◆ ABOUT THIS TASK ◆
Note each line in the data holding the string "Resolve" and report it.

◆ SUPPLIED DATA ◆
*-*-*
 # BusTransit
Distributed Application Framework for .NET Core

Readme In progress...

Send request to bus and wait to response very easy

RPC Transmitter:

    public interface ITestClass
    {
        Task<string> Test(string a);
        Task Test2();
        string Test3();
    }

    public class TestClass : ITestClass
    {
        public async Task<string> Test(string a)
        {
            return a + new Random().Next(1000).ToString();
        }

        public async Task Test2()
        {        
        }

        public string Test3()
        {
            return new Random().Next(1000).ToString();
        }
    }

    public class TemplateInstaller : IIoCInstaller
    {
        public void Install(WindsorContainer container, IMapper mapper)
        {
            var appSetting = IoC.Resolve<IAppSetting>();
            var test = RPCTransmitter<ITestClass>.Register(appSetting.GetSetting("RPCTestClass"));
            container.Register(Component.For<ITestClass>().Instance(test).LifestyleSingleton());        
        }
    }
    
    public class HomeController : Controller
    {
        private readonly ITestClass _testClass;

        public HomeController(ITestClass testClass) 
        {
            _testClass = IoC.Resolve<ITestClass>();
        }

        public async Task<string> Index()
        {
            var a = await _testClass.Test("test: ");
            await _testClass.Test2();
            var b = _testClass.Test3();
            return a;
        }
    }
*-*-*
◆ EXERCISE RESPONSE ◆
            var appSetting = IoC.Resolve<IAppSetting>();
            _testClass = IoC.Resolve<ITestClass>();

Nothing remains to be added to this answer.